Roger Staubach Net Worth: Year by Year

YearNet Worth
2008$400 Million
2013$500 Million
2020$600 Million
2024$600 Million
2026$600 Million (est.)

Connected Wealth

Troy AikmanCowboys QB successor & fellow mogul
Emmitt SmithCowboys legend & real-estate developer
Tom LandryCowboys head coach & mentor
Marianne StaubachWife since 1965

🏆 Top Takeaways to Success

  1. 1

    Start the second career before the first one ends. Staubach sold real estate in the off-season while still winning Super Bowls, so he had a running business the day he retired.

  2. 2

    Find the flaw everyone accepts. Brokers all worked for landlords, so he flipped it and represented tenants instead. That single idea built the whole empire.

  3. 3

    Give away equity to keep talent. He owned just 12% at the sale because he handed roughly 88% of the stock to more than 300 employees, and they built him a company worth $640 million.

  4. 4

    Structure the exit for the long haul. The JLL deal paid out over years with performance earn-outs, so the money kept arriving well after the ink dried.

  5. 5

    Turn the windfall into a family engine. He steered half the proceeds into a children's trust and later advised Staubach Capital, keeping the fortune compounding across a generation.

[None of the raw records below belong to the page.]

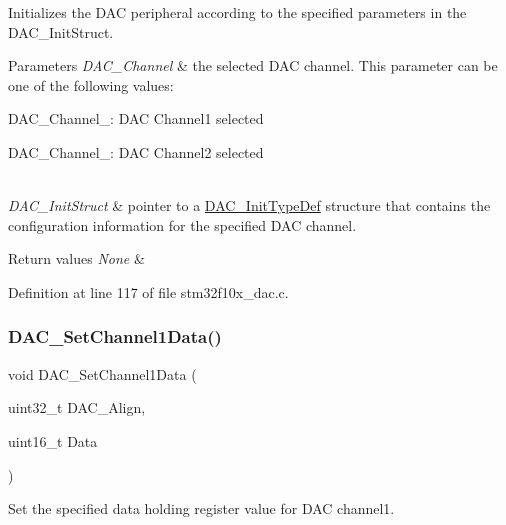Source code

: Initializes the D\+AC peripheral according to the specified parameters in the D\+A\+C\+\_\+\+Init\+Struct. 


\begin{DoxyParams}{Parameters}
{\em D\+A\+C\+\_\+\+Channel} & the selected D\+AC channel. This parameter can be one of the following values\+: \begin{DoxyItemize}
\item D\+A\+C\+\_\+\+Channel\+\_\+: D\+AC Channel1 selected \item D\+A\+C\+\_\+\+Channel\+\_\+: D\+AC Channel2 selected \end{DoxyItemize}
\\
\hline
{\em D\+A\+C\+\_\+\+Init\+Struct} & pointer to a \hyperlink{struct_d_a_c___init_type_def}{D\+A\+C\+\_\+\+Init\+Type\+Def} structure that contains the configuration information for the specified D\+AC channel. \\
\hline
\end{DoxyParams}

\begin{DoxyRetVals}{Return values}
{\em None} & \\
\hline
\end{DoxyRetVals}


Definition at line 117 of file stm32f10x\+\_\+dac.\+c.

\mbox{\label{group___d_a_c___private___functions_gad06b4230d2b17d1d13f41dce4c782461}} 
\subsubsection{\texorpdfstring{D\+A\+C\+\_\+\+Set\+Channel1\+Data()}{DAC\_SetChannel1Data()}}
{\footnotesize\ttfamily void D\+A\+C\+\_\+\+Set\+Channel1\+Data (\begin{DoxyParamCaption}\item[{uint32\+\_\+t}]{D\+A\+C\+\_\+\+Align,  }\item[{uint16\+\_\+t}]{Data }\end{DoxyParamCaption})}



Set the specified data holding register value for D\+AC channel1. 


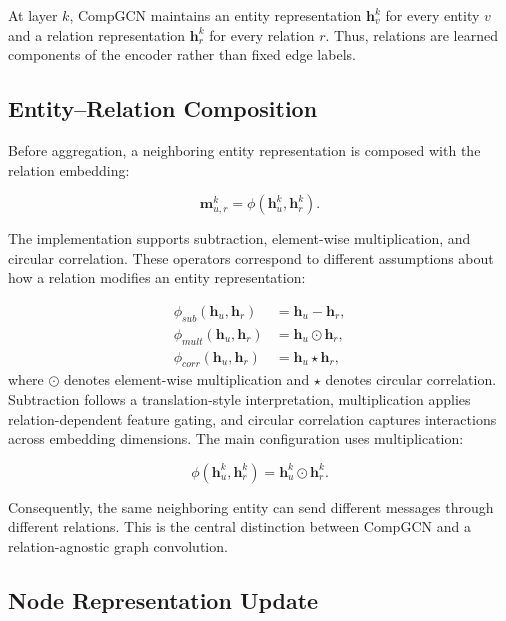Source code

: At layer $k$, CompGCN maintains an entity representation
$\mathbf{h}_{v}^{k}$ for every entity $v$ and a relation representation
$\mathbf{h}_{r}^{k}$ for every relation $r$. Thus, relations are learned
components of the encoder rather than fixed edge labels.

\subsection{Entity--Relation Composition}

Before aggregation, a neighboring entity representation is composed with the
relation embedding:

\begin{equation}
    \mathbf{m}_{u,r}^{k}
    =
    \phi
    \left(
        \mathbf{h}_{u}^{k},
        \mathbf{h}_{r}^{k}
    \right).
\end{equation}

The implementation supports subtraction, element-wise multiplication, and
circular correlation. These operators correspond to different assumptions
about how a relation modifies an entity representation:

\begin{align}
    \phi_{sub}(\mathbf{h}_{u},\mathbf{h}_{r})
    &=
    \mathbf{h}_{u}-\mathbf{h}_{r}, \\
    \phi_{mult}(\mathbf{h}_{u},\mathbf{h}_{r})
    &=
    \mathbf{h}_{u}\odot\mathbf{h}_{r}, \\
    \phi_{corr}(\mathbf{h}_{u},\mathbf{h}_{r})
    &=
    \mathbf{h}_{u}\star\mathbf{h}_{r},
\end{align}
where $\odot$ denotes element-wise multiplication and $\star$ denotes circular
correlation. Subtraction follows a translation-style interpretation,
multiplication applies relation-dependent feature gating, and circular
correlation captures interactions across embedding dimensions. The main
configuration uses multiplication:

\begin{equation}
    \phi
    \left(
        \mathbf{h}_{u}^{k},
        \mathbf{h}_{r}^{k}
    \right)
    =
    \mathbf{h}_{u}^{k}\odot\mathbf{h}_{r}^{k}.
\end{equation}

Consequently, the same neighboring entity can send different messages through
different relations. This is the central distinction between CompGCN and a
relation-agnostic graph convolution.

\subsection{Node Representation Update}

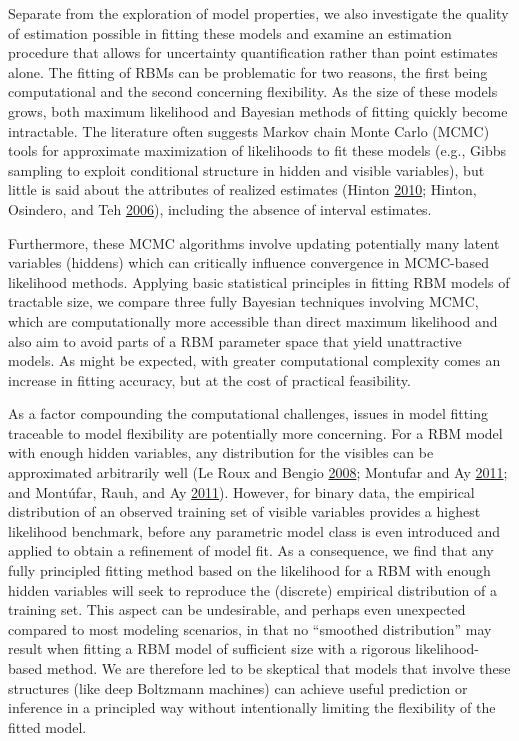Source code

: \documentclass[]{article}
\theoremstyle{definition}
\begin{document}
Separate from the exploration of model properties, we also investigate
the quality of estimation possible in fitting these models and examine
an estimation procedure that allows for uncertainty quantification
rather than point estimates alone. The fitting of RBMs can be
problematic for two reasons, the first being computational and the
second concerning flexibility. As the size of these models grows, both
maximum likelihood and Bayesian methods of fitting quickly become
intractable. The literature often suggests Markov chain Monte Carlo
(MCMC) tools for approximate maximization of likelihoods to fit these
models (e.g., Gibbs sampling to exploit conditional structure in hidden
and visible variables), but little is said about the attributes of
realized estimates (Hinton
\protect\hyperlink{ref-hinton2010practical}{2010}; Hinton, Osindero, and
Teh \protect\hyperlink{ref-hinton2006fast}{2006}), including the absence
of interval estimates.

Furthermore, these MCMC algorithms involve updating potentially many
latent variables (hiddens) which can critically influence convergence in
MCMC-based likelihood methods. Applying basic statistical principles in
fitting RBM models of tractable size, we compare three fully Bayesian
techniques involving MCMC, which are computationally more accessible
than direct maximum likelihood and also aim to avoid parts of a RBM
parameter space that yield unattractive models. As might be expected,
with greater computational complexity comes an increase in fitting
accuracy, but at the cost of practical feasibility.

As a factor compounding the computational challenges, issues in model
fitting traceable to model flexibility are potentially more concerning.
For a RBM model with enough hidden variables, any distribution for the
visibles can be approximated arbitrarily well (Le Roux and Bengio
\protect\hyperlink{ref-le2008representational}{2008}; Montufar and Ay
\protect\hyperlink{ref-montufar2011refinements}{2011}; and Montúfar,
Rauh, and Ay \protect\hyperlink{ref-montufar2011expressive}{2011}).
However, for binary data, the empirical distribution of an observed
training set of visible variables provides a highest likelihood
benchmark, before any parametric model class is even introduced and
applied to obtain a refinement of model fit. As a consequence, we find
that any fully principled fitting method based on the likelihood for a
RBM with enough hidden variables will seek to reproduce the (discrete)
empirical distribution of a training set. This aspect can be
undesirable, and perhaps even unexpected compared to most modeling
scenarios, in that no ``smoothed distribution'' may result when fitting
a RBM model of sufficient size with a rigorous likelihood-based method.
We are therefore led to be skeptical that models that involve these
structures (like deep Boltzmann machines) can achieve useful prediction
or inference in a principled way without intentionally limiting the
flexibility of the fitted model.
\end{document}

Frequently Asked Questions

What is Roger Staubach's net worth in 2026?+

Roger Staubach's net worth is an estimated $600 million, making him widely regarded as the richest living former NFL player.

How did Roger Staubach get so rich?+

Not from football. The vast majority of his fortune came from The Staubach Company, the commercial real-estate firm he built and sold to Jones Lang LaSalle in 2008 for a reported $640 million.

How much did Roger Staubach make in the NFL?+

Very little by today's standards. His 1969 rookie salary was $25,000, and even at his peak the Cowboys offered him around $375,000 a year, which he turned down to run his business full-time.

What was The Staubach Company?+

A commercial real-estate firm founded in 1977 that pioneered tenant representation. By 2007 it ran roughly 70 offices with about 1,500 employees, handling over $28 billion in transactions a year.

Is Roger Staubach richer than Tom Brady?+

By career earnings, Tom Brady out-earned him on the field many times over, but Staubach's real-estate exit made him one of the wealthiest ex-players ever, with an estimated $600 million fortune.